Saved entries

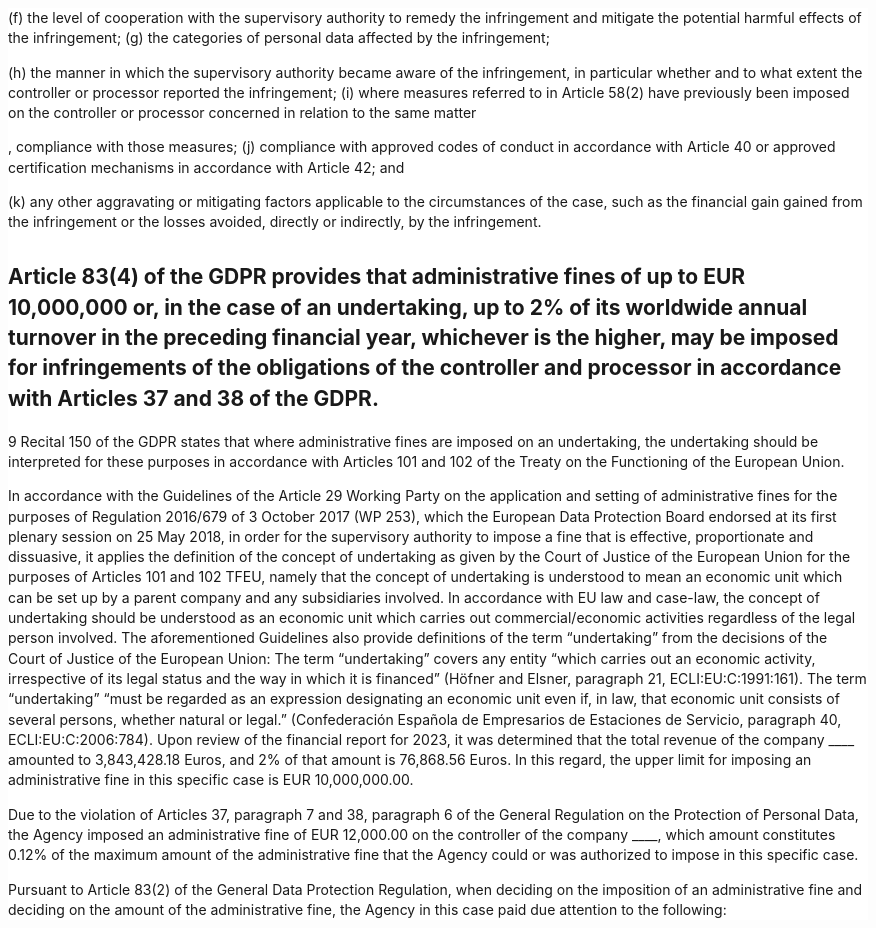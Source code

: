 (f) the level of cooperation with the supervisory authority to remedy the infringement and mitigate the potential harmful effects of the infringement;
(g) the categories of personal data affected by the infringement;

(h) the manner in which the supervisory authority became aware of the infringement, in particular whether and to what extent the controller or processor reported the infringement;
(i) where measures referred to in Article 58(2) have previously been imposed on the controller or processor concerned in relation to the same matter

, compliance with those measures;
(j) compliance with approved codes of conduct in accordance with Article 40 or approved certification mechanisms in accordance with Article 42; and

(k) any other aggravating or mitigating factors applicable to the circumstances of the case,
such as the financial gain gained from the infringement or the losses avoided, directly or indirectly, by the infringement.

## Article 83(4) of the GDPR provides that administrative fines of up to EUR 10,000,000 or, in the case of an undertaking, up to 2% of its worldwide annual turnover in the preceding financial year, whichever is the higher, may be imposed for infringements of the obligations of the controller and processor in accordance with Articles 37 and 38 of the GDPR.

9 Recital 150 of the GDPR states that where administrative fines are imposed on an undertaking, the undertaking should be interpreted for these purposes in accordance with Articles 101 and 102 of the Treaty on the Functioning of the European Union. 

In accordance with the Guidelines of the Article 29 Working Party on the application and setting of administrative fines for the purposes of Regulation 2016/679 of 3 October 2017 (WP 253), which the European Data Protection Board endorsed at its first plenary session on 25 May 2018, in order for the supervisory authority to impose a fine that is effective, proportionate and dissuasive, it applies the definition of the concept of undertaking as given by the Court of Justice of the European Union for the purposes of Articles 101 and 102 TFEU, namely that the concept of undertaking is understood to mean an economic unit which can be set up by a parent company and any subsidiaries involved. In accordance with EU law and case-law, the concept of undertaking should be understood as an economic unit which carries out commercial/economic activities regardless of the legal person involved. The aforementioned Guidelines also provide definitions of the term “undertaking” from the decisions of the Court of Justice of the European Union: The term “undertaking” covers any entity “which carries out an economic activity, irrespective of its legal status and the way in which it is financed” (Höfner and Elsner, paragraph 21, ECLI:EU:C:1991:161). The term “undertaking” “must be regarded as an expression designating an economic unit even if, in law, that economic unit consists of several persons, whether natural or legal.” (Confederación Española de Empresarios de Estaciones de Servicio, paragraph 40, ECLI:EU:C:2006:784). Upon review of the financial report for 2023, it was determined that the total revenue of the company \_\_\_\_
amounted to 3,843,428.18 Euros, and 2% of that amount is 76,868.56 Euros. In this regard, the upper limit for imposing an administrative fine in this specific case is EUR 10,000,000.00.

Due to the violation of Articles 37, paragraph 7 and 38, paragraph 6 of the General Regulation on the Protection of Personal Data, the Agency imposed an administrative fine of EUR 12,000.00 on the controller of the company \_\_\_\_, which amount constitutes 0.12% of the maximum amount of the administrative fine that the Agency could or was authorized to impose in this specific case.

Pursuant to Article 83(2) of the General Data Protection Regulation, when deciding on the imposition of an administrative fine and deciding on the amount of the administrative fine, the Agency in this case paid due attention to the following:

Your task: Filter the entries above and return only the lines holding "compliance".

Final answer:
, compliance with those measures;
(j) compliance with approved codes of conduct in accordance with Article 40 or approved certification mechanisms in accordance with Article 42; and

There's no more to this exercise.